Selon les enquêtes menées dans ces découvertes archéologiques de Riba-roja, l'existence de cette enceinte a duré jusqu'à plus ou moins l'an 750, le complexe du palais étant abandonné, pillé puis incendié dans les années de soulèvements et d'instabilité politique à Al -Andalus qui a précédé l'arrivée des Omeyyades ʿAbd al-Rahmān Ier dans la péninsule ibérique.
Monogramme avec le nom "TEBDNIR". Trouvé parmi les décombres de l'aile est du palais Pla de Nadal. Il est identifié au nom du propriétaire du palais. Fin du VII-début du VIII siècle. Pla de Nadal, Riba-roja de Turia. Source photo : Wikipédia.

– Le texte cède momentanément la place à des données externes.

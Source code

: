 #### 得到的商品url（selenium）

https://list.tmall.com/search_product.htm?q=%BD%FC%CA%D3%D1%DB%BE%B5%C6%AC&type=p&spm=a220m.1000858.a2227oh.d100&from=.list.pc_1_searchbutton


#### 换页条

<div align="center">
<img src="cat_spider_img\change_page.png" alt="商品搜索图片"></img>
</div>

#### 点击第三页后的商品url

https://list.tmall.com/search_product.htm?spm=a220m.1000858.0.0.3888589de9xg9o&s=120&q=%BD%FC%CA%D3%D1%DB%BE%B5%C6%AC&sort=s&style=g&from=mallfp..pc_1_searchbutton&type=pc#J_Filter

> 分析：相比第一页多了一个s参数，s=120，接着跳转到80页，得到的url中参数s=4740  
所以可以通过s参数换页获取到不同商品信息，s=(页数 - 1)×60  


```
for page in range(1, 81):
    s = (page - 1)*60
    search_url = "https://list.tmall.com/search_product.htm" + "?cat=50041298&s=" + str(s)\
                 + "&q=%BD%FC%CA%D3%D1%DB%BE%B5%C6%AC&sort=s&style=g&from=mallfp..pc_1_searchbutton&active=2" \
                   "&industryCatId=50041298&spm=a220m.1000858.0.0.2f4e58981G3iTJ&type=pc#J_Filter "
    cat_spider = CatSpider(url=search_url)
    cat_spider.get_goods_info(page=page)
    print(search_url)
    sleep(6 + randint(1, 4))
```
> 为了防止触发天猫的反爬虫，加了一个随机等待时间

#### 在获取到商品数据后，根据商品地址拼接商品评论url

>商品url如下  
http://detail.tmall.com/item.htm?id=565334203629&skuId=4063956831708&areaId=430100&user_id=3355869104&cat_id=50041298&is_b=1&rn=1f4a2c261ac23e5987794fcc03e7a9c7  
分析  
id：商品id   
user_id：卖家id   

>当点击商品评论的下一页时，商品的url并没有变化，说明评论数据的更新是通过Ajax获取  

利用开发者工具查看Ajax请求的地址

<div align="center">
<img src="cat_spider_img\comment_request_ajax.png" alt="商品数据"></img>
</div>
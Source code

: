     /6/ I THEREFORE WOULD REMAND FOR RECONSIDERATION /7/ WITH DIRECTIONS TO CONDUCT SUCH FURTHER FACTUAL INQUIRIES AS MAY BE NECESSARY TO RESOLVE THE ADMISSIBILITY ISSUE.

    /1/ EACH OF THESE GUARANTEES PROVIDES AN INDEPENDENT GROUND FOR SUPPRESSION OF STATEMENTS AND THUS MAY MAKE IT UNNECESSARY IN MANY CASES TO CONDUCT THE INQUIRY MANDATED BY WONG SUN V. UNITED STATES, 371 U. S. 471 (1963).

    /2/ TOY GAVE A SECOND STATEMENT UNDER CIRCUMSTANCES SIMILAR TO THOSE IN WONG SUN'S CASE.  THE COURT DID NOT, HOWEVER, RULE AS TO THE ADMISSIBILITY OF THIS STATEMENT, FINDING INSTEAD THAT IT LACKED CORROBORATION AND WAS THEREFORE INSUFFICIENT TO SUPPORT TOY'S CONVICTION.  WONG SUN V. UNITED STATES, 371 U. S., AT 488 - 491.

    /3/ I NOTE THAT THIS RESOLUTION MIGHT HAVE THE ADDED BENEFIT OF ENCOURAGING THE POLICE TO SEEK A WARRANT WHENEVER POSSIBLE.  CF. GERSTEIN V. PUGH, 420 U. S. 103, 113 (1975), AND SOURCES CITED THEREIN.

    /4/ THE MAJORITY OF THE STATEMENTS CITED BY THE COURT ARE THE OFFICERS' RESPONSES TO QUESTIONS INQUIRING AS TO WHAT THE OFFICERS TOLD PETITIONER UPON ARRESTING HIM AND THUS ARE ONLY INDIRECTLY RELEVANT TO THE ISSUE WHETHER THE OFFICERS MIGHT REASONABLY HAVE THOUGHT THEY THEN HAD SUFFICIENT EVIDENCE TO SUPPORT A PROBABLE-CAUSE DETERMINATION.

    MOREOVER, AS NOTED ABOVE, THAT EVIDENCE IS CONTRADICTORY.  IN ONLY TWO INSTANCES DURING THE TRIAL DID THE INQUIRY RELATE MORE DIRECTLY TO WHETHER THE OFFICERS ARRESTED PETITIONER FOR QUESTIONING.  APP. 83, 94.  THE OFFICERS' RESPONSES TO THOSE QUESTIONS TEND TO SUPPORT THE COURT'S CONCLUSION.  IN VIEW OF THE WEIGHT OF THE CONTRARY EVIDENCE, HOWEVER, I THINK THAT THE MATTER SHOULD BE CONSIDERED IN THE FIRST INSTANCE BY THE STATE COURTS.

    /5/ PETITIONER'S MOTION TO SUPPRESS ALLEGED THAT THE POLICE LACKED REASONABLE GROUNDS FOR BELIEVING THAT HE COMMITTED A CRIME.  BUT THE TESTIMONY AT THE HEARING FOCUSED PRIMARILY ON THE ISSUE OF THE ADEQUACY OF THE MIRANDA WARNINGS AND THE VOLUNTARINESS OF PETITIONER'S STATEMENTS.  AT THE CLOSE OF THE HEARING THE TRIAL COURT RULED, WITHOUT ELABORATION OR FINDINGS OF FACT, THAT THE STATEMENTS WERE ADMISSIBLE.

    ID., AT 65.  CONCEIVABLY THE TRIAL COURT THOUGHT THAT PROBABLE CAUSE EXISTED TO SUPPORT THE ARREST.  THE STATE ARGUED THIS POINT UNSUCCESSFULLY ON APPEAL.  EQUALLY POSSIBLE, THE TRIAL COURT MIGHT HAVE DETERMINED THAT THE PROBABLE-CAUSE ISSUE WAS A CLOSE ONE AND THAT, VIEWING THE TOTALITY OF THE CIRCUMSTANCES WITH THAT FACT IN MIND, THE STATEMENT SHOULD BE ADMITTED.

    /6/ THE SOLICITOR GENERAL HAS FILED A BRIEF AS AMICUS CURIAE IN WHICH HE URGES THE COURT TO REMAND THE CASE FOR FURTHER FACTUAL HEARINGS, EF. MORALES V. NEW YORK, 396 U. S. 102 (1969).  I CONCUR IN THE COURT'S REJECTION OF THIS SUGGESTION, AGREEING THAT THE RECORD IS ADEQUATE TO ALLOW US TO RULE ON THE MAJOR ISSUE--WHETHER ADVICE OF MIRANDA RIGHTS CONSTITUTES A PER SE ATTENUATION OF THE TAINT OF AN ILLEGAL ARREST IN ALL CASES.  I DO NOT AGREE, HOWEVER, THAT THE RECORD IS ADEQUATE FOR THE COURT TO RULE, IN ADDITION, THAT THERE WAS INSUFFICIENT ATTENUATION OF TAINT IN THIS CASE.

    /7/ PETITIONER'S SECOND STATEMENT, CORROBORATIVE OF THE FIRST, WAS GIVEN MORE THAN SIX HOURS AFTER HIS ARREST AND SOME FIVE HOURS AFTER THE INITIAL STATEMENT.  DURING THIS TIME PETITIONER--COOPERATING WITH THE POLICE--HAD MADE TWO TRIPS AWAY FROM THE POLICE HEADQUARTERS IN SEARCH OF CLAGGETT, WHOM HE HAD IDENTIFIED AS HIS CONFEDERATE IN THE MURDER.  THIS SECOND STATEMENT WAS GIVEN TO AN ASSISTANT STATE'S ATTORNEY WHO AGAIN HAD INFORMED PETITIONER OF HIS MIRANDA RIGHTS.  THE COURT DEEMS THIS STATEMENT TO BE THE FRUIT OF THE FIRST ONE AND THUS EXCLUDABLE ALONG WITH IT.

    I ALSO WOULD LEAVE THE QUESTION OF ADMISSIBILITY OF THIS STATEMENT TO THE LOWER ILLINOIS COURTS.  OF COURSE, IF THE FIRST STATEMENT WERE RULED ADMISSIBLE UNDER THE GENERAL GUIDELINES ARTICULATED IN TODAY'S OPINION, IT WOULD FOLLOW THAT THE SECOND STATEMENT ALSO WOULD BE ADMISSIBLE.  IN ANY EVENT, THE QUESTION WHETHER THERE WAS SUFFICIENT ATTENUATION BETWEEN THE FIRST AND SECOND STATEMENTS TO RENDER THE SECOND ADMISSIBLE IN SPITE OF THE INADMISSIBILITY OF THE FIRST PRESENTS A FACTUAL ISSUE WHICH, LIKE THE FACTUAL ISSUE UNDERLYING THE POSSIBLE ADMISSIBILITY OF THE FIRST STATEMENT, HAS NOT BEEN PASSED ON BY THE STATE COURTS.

FIN DU GOUVERNEMENT DE THÉODEMIRET LE STADE D'ATANAGILDO
À partir de l'an 743, comme l'affirme Joaquín Vallvé, les troupes égyptiennes du nouveau valí d'Al-Andalus Abū l-Jattār Ibn Dirār al-Kalbī, occupent les anciens territoires de Théodemir et s'y installent en vertu d'une concession foncière. Leur mission n'était pas seulement de contrôler ces territoires mais aussi de percevoir les impôts de la jizya et d'autres.
Cela viendrait indiquer que Théodemir était déjà mort il y a quelque temps et que le pacte d'autonomie et de fiscalité avec les musulmans a été annulé, depuis lors, ces régions ont eu un statut juridique de dhimma similaire ou égal à celui des autres communautés hispaniques en traitement, autonomie et fiscalité.
La Chronique mozarabe de 754 nous apprend que Théodemir a été remplacé par Athanagilde, un homme "généreux et extrêmement riche" qui a occupé son poste de Doge, n'exerçant que quelques fonctions fiscales et administratives de base de représentation de la population chrétienne devant les autorités musulmanes.
La première chose que le nouveau bon a fait a été d'imposer une amende de 27.000 sueldos (environ 122 kilos d'or) à Athanagilde pour les impôts non payés par les chrétiens qui ont rompu avec le statut juridique et fiscal précédent du pacte avec Théodemir. Cependant, Athanagilde semble avoir réussi à payer cette dette grâce à l'aide apportée par ces soldats du jund égyptien avec qui il a réussi à s'entendre et à coexister pendant plusieurs décennies.
Cependant, Athanagilde était loin d'avoir les qualités et le charisme de Théodemir, dont on se souviendrait comme un dirigeant pendant des générations non seulement parmi la population chrétienne majoritaire mais aussi dans les sources arabes qui ont commencé à l'appeler Tudmir dans leur langue maternelle.
Ce nom arabe finira par être le dénominatif d'une province d'Al-Andalus qui sera connue dans les siècles suivants sous le nom de "la cora de Tudmīr".